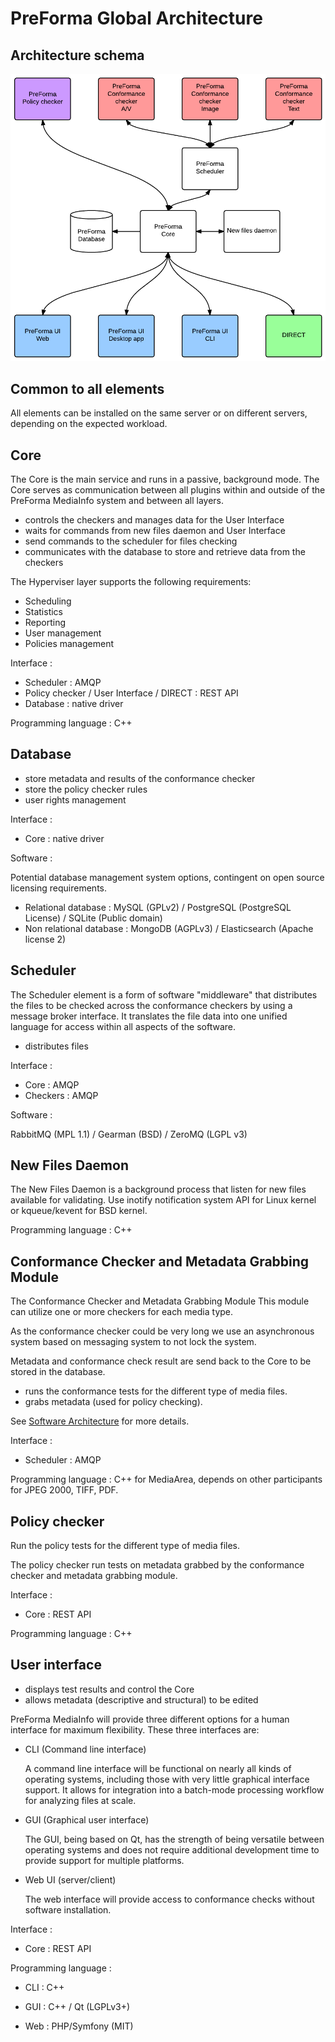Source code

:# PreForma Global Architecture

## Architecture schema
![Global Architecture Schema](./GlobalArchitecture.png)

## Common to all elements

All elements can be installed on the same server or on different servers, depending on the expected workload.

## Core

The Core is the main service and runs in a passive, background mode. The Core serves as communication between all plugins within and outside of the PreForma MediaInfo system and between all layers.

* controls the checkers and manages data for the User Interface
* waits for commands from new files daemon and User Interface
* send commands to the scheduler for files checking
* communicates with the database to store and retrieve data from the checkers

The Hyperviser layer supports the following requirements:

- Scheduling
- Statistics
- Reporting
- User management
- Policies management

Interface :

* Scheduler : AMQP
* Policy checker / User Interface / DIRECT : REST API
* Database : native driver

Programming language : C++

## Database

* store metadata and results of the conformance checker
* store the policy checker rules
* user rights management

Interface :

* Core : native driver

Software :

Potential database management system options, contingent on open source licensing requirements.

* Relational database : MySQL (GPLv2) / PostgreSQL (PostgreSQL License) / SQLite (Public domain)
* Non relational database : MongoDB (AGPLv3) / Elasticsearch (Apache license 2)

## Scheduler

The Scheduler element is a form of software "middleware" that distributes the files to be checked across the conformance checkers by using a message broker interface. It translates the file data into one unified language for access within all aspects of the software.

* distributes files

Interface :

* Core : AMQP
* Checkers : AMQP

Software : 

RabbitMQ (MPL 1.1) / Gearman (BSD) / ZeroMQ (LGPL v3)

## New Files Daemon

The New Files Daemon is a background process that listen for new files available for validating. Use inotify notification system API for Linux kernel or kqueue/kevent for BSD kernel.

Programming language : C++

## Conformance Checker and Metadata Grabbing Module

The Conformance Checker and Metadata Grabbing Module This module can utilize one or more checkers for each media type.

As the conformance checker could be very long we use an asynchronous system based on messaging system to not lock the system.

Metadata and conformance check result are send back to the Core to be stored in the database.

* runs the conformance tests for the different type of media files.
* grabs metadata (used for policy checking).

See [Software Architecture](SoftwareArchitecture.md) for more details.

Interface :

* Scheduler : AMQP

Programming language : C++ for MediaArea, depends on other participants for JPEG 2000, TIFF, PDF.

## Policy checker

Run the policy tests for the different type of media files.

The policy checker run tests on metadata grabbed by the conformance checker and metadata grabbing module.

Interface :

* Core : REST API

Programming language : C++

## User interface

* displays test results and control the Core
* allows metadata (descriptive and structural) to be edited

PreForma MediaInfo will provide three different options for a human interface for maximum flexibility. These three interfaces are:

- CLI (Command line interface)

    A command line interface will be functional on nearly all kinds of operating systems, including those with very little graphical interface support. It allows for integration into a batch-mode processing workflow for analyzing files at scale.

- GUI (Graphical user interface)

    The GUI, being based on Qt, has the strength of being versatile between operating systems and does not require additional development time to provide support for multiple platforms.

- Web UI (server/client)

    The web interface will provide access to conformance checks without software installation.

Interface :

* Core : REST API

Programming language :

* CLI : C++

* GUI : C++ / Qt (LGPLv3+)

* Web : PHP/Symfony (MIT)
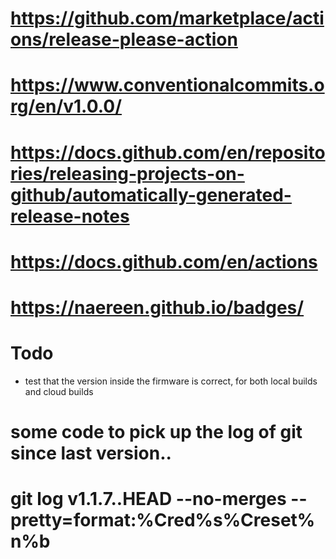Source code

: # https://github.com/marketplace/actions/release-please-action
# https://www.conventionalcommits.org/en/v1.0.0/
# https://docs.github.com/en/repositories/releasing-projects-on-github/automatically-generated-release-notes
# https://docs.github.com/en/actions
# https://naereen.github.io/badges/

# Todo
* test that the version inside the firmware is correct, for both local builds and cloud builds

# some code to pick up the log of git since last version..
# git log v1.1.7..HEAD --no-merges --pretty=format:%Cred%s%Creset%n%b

::::

(Task requirements):
Show the lines of the data that hold the word "management".

(Solution to the problem):
- User management
- Policies management
* user rights management
Potential database management system options, contingent on open source licensing requirements.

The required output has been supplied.